El Ministerio de Asuntos Exteriores iraní emitió este miércoles una advertencia directa: Teherán podría suspender definitivamente los contactos diplomáticos con Washington si los ataques no cesan. «Para avanzar se necesita un clima mínimo en el que trabajar», señaló un portavoz de la cancillería iraní, en lo que los analistas interpretan como una puerta entreabierta antes de cerrarla por completo. La declaración llega en un momento en que los equipos negociadores de ambos países habían logrado acercar posiciones sobre el programa nuclear iraní, avances que ahora corren el riesgo de quedar sepultados bajo los escombros de los últimos bombardeos.
China, mediador silencioso en el proceso diplomático y principal socio comercial de Irán, llamó este miércoles a la «calma y la contención», instando a ambas partes a retomar el diálogo antes de que la situación escape a cualquier control. Mientras tanto, Irán acusó a fuerzas estadounidenses de haber atacado infraestructura hídrica civil, dejando a más de 20.000 personas sin agua potable en medio de temperaturas que superan los 45 grados centígrados, lo que añade una dimensión humanitaria de gravedad a una crisis que hasta ahora se había medido en términos estrictamente militares.
La complejidad geopolítica del escenario se agudizó con las noticias provenientes del Líbano, donde once personas murieron en ataques israelíes sobre la ciudad de Tiro, vinculados por analistas regionales a la postura de Hezbolá en el contexto del conflicto iraní-estadounidense. El primer ministro israelí Benjamin Netanyahu, quien confirmó este miércoles su candidatura a la reelección, enfrenta presiones internas y externas para no ampliar el frente bélico mientras Washington y Teherán negocian su propia desescalada. La confluencia de estos focos de tensión convierte el Medio Oriente en el epicentro más volátil del tablero geopolítico global.
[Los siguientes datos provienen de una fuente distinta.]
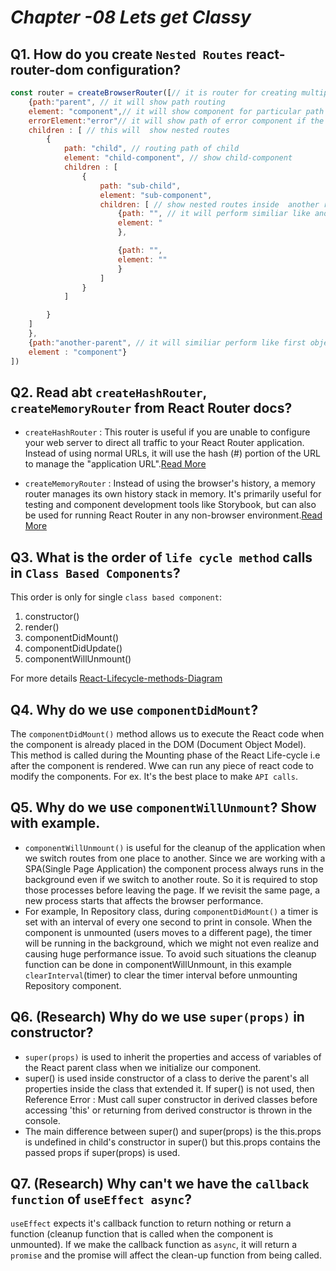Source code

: # _Chapter -08 Lets get Classy_

## Q1. How do you create `Nested Routes` react-router-dom configuration?

```javascript
const router = createBrowserRouter([// it is router for creating multiple routing
    {path:"parent", // it will show path routing
    element: "component",// it will show component for particular path
    errorElement:"error"// it will show path of error component if the routing path is not found
    children : [ // this will  show nested routes
        {
            path: "child", // routing path of child
            element: "child-component", // show child-component
            children : [
                {
                    path: "sub-child",
                    element: "sub-component",
                    children: [ // show nested routes inside  another route
                        {path: "", // it will perform similiar like another
                        element: "
                        },

                        {path: "",
                        element: ""
                        }
                    ]
                }
            ]

        }
    ]
    },
    {path:"another-parent", // it will similiar perform like first object
    element : "component"}
])
```

## Q2. Read abt `createHashRouter`, `createMemoryRouter` from React Router docs?

- `createHashRouter` : This router is useful if you are unable to configure your web server to direct all traffic to your React Router application. Instead of using normal URLs, it will use the hash (#) portion of the URL to manage the "application URL".[Read More]("https://reactrouter.com/en/main/routers/create-hash-router")

- `createMemoryRouter` : Instead of using the browser's history, a memory router manages its own history stack in memory. It's primarily useful for testing and component development tools like Storybook, but can also be used for running React Router in any non-browser environment.[Read More]("https://reactrouter.com/en/main/routers/create-memory-router")

## Q3. What is the order of `life cycle method` calls in `Class Based Components`?

This order is only for single `class based component`:

1. constructor()
2. render()
3. componentDidMount()
4. componentDidUpdate()
5. componentWillUnmount()

For more details [React-Lifecycle-methods-Diagram]("https://projects.wojtekmaj.pl/react-lifecycle-methods-diagram/")

## Q4. Why do we use `componentDidMount`?

The `componentDidMount()` method allows us to execute the React code when the component is already placed in the DOM (Document Object Model). This method is called during the Mounting phase of the React Life-cycle i.e after the component is rendered. Wwe can run any piece of react code to modify the components. For ex. It's the best place to make `API calls`.

## Q5. Why do we use `componentWillUnmount`? Show with example.

- `componentWillUnmount()` is useful for the cleanup of the application when we switch routes from one place to another. Since we are working with a SPA(Single Page Application) the component process always runs in the background even if we switch to another route. So it is required to stop those processes before leaving the page. If we revisit the same page, a new process starts that affects the browser performance.
- For example, In Repository class, during `componentDidMount()` a timer is set with an interval of every one second to print in console. When the component is unmounted (users moves to a different page), the timer will be running in the background, which we might not even realize and causing huge performance issue. To avoid such situations the cleanup function can be done in componentWillUnmount, in this example `clearInterval`(timer) to clear the timer interval before unmounting Repository component.

## Q6. (Research) Why do we use `super(props)` in constructor?

- `super(props)` is used to inherit the properties and access of variables of the React parent class when we initialize our component.
- super() is used inside constructor of a class to derive the parent's all properties inside the class that extended it. If super() is not used, then Reference Error : Must call super constructor in derived classes before accessing 'this' or returning from derived constructor is thrown in the console.
- The main difference between super() and super(props) is the this.props is undefined in child's constructor in super() but this.props contains the passed props if super(props) is used.

## Q7. (Research) Why can't we have the `callback function` of `useEffect async`?

`useEffect` expects it's callback function to return nothing or return a function (cleanup function that is called when the component is unmounted). If we make the callback function as `async`, it will return a `promise` and the promise will affect the clean-up function from being called.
Para la República Dominicana y el resto del Caribe, la prolongación de este conflicto tiene una lectura económica directa: el Estrecho de Ormuz es el paso obligado del 20 por ciento del petróleo mundial, y cualquier interrupción sostenida elevaría el precio del barril con consecuencias inmediatas sobre los combustibles, el costo del transporte marítimo y la inflación importada. El gobierno dominicano, que destina una porción significativa de su presupuesto a subsidios energéticos, observa con atención una crisis que, aunque se libra a miles de kilómetros de distancia, podría golpear el bolsillo de los dominicanos antes de que termine la semana.